Espagne :
l’affrontement de deux nationalismes
Dimanche 1er
octobre, malgré les tentatives du gouvernement Rajoy d’empêcher la tenue du
référendum en Catalogne, la participation a été de 42 %, avec 90 % de oui à
l’indépendance. Le chiffre témoigne du large écho que les idées
indépendantistes, même minoritaires, rencontrent en Catalogne. La grève
générale et les manifestations du 3 octobre l’ont confirmé.
Depuis le 1er
octobre, la vie politique est marquée par une série de tensions et de conflits
en Catalogne. On les retrouve dans le reste de l’Espagne, où les manœuvres des
dirigeants se multiplient pour tenter de trouver une issue politique à la
crise.
Certains en Catalogne, qui
se situent à gauche voire qui se disent anticapitalistes, se félicitent du
résultat, en expliquant que le renforcement du courant nationaliste catalan est
positif. En fait, les deux nationalismes se confortent l’un l’autre et ce renforcement
les rendra plus forts contre leur classe ouvrière. En revanche, c’est cette
dernière qui se retrouve du même coup affaiblie, dans la mesure où elle se
place à la remorque de dirigeants au service de la bourgeoisie, certes rivaux,
mais aussi antiouvriers l’un que l’autre.
Nous publions ci-après
l’éditorial de nos camarades de Voz Obrera (Voix ouvrière, UCI-Espagne) écrit
au soir du 1er octobre.
Le 1er octobre, en Catalogne, des
milliers de personnes se sont exprimées : en manifestant pour le référendum, en
essayant de voter ou en votant. La violence policière organisée par le
gouvernement de Rajoy ne peut réduire au silence la mobilisation de ces
milliers de gens qui ont exigé de pouvoir voter sur la question de
l’indépendance. Cette réaction disproportionnée face à une consultation qui,
certes, ne comportait sans doute pas toutes les garanties démocratiques du
point de vue de larges couches de la population catalane, montre une fois de
plus le visage brutal du gouvernement du Parti populaire, corrompu et
répressif.
Pour couronner sa politique de
coupes budgétaires, ses attaques contre les conditions de vie et les droits de
la population laborieuse, le vol permanent organisé au bénéfice de la
bourgeoisie, ce gouvernement s’en prend à la liberté publique la plus
élémentaire : celle d’exprimer ses idées.
L’intensité de la répression
policière qu’on a pu voir en Catalogne dimanche 1er octobre montre de quoi les
dirigeants bourgeois sont capables quand il s’agit de s’en prendre aux droits
de la population.

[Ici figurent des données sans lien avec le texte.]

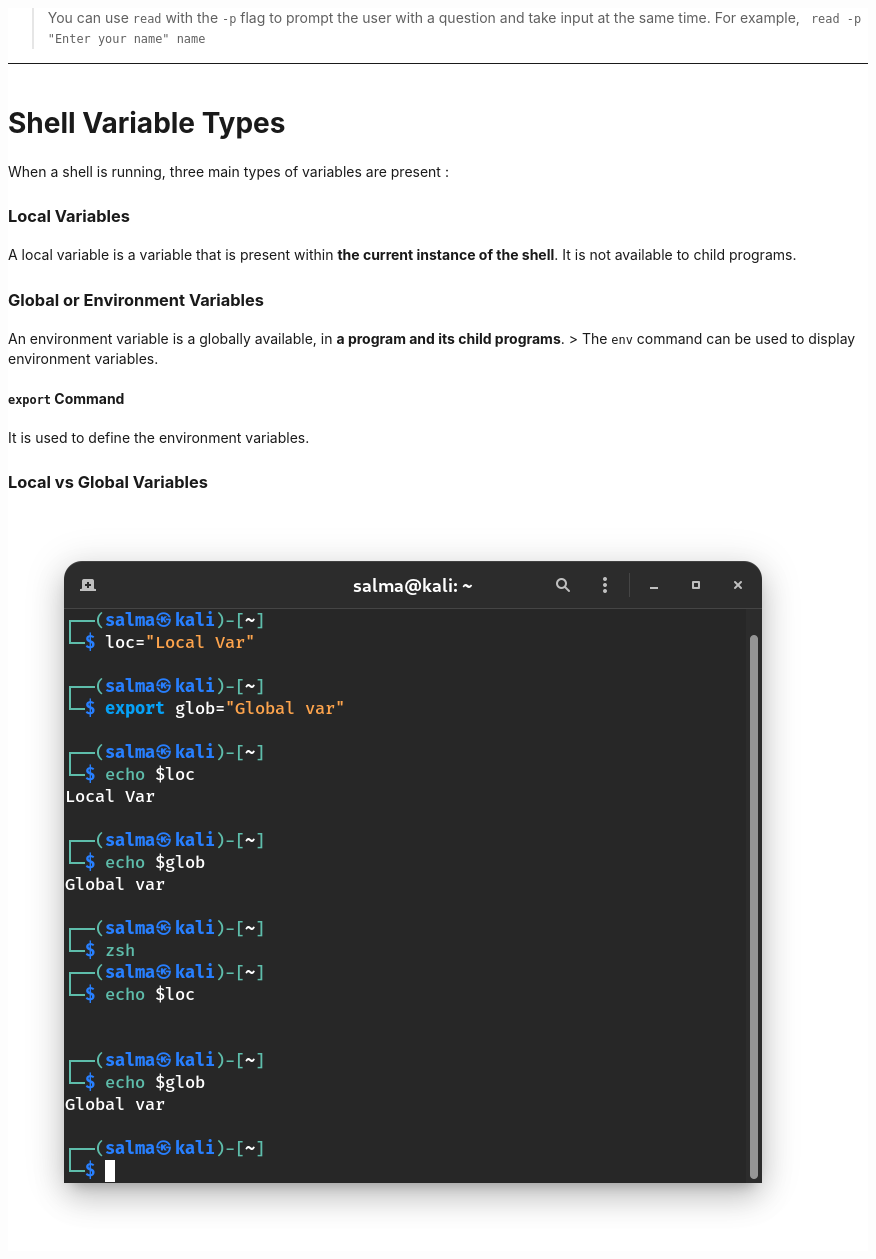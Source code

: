 > You can use `read` with the `-p` flag to prompt the user with a question and take input at the same time. For example, ` read -p "Enter your name" name`

-------------------------------------------------------------

# Shell Variable Types

When a shell is running, three main types of variables are present :

### Local Variables 
 
A local variable is a variable that is present within **the current instance of the shell**. It is not available to child programs. 

### Global or Environment Variables 

An environment variable is a globally available, in **a program and its child programs**. 
    > The `env` command can be used to display environment variables.

#### `export` Command

It is used to define the environment variables. 

### Local vs Global Variables

![Example](imgs/Local-vs-Global-Variables.png)
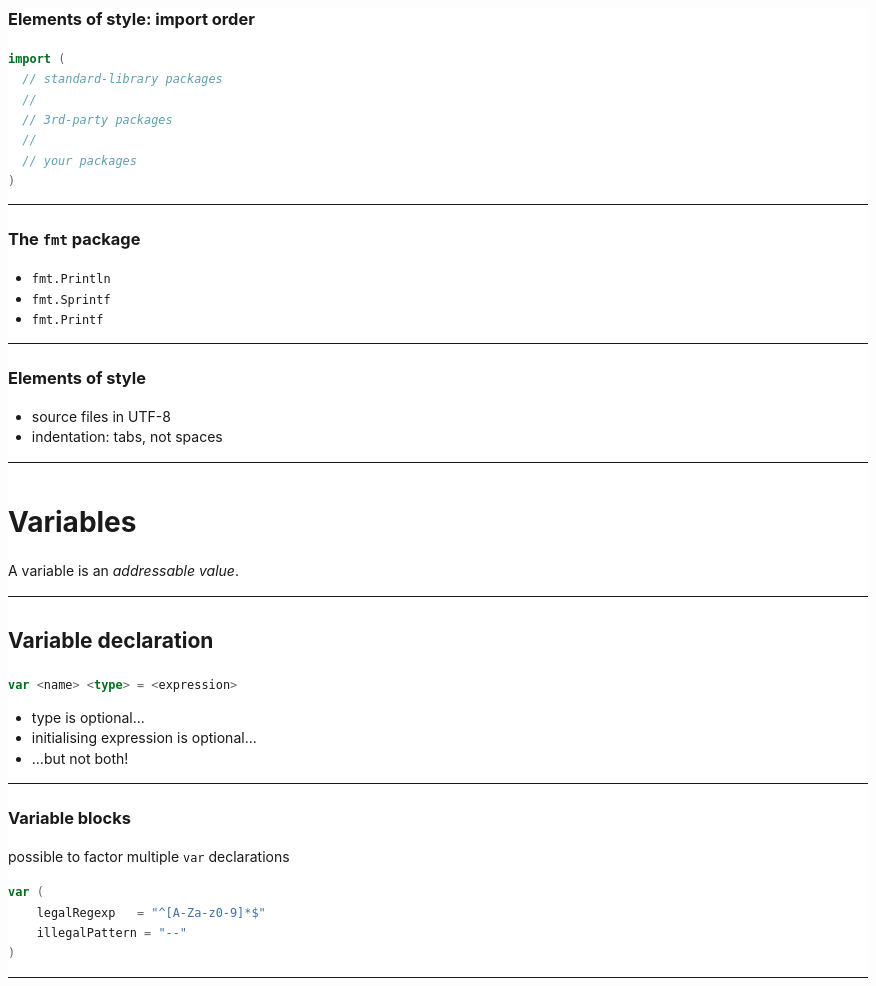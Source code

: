 
### Elements of style: import order

```go
import (
  // standard-library packages
  //
  // 3rd-party packages
  //
  // your packages
)
```

---

### The `fmt` package

* `fmt.Println`
* `fmt.Sprintf`
* `fmt.Printf`

---

### Elements of style

* source files in UTF-8
* indentation: tabs, not spaces

---

# Variables

A variable is an _addressable value_.

---

## Variable declaration

```go
var <name> <type> = <expression>
```

* type is optional...
* initialising expression is optional...
* ...but not both!

---

### Variable blocks

possible to factor multiple `var` declarations

```go
var (
	legalRegexp   = "^[A-Za-z0-9]*$"
	illegalPattern = "--"
)
```

---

C’est la même violence à laquelle se heurtent les
travailleurs lorsqu’ils tentent de se défendre contre le patronat et ses
politiciens.
Devant ces agissements, nous ne
pouvons qu’évoquer le dicton « Ne demande pas pour qui sonne le glas : il sonne
toujours pour toi ». En effet les mobilisations de la classe ouvrière contre
les coupes dans les budgets sociaux, contre les privatisations ou pour défendre
les retraites, etc., sont bien souvent réprimées avec cette même violence,
voire davantage.
Le Parti populaire, secondé par
Ciudadanos et le PSOE (Parti socialiste ouvrier d’Espagne), parle de
démocratie, d’État de droit et d’égalité : c’est un pur mensonge. Entre leurs
mains, le système judiciaire, le Parlement, les médias avec leurs journalistes
ainsi que les politiques sont mobilisés pour dissimuler la corruption et les
coups portés aux travailleurs. Tout cela encourage l’extrême droite qui a
commencé à descendre dans la rue, arborant le drapeau d’une monarchie corrompue
qui roule pour la bourgeoisie voleuse.
Dans ce conflit catalan, au
simple droit démocratique qu’ont des millions de personnes de décider de leur
avenir par le vote, ils opposent une légalité douteuse, interprétée dans le
sens qui leur convient le plus. Quand on sait que la Constitution a été
modifiée pour rendre prioritaire le paiement de la dette publique aux banques…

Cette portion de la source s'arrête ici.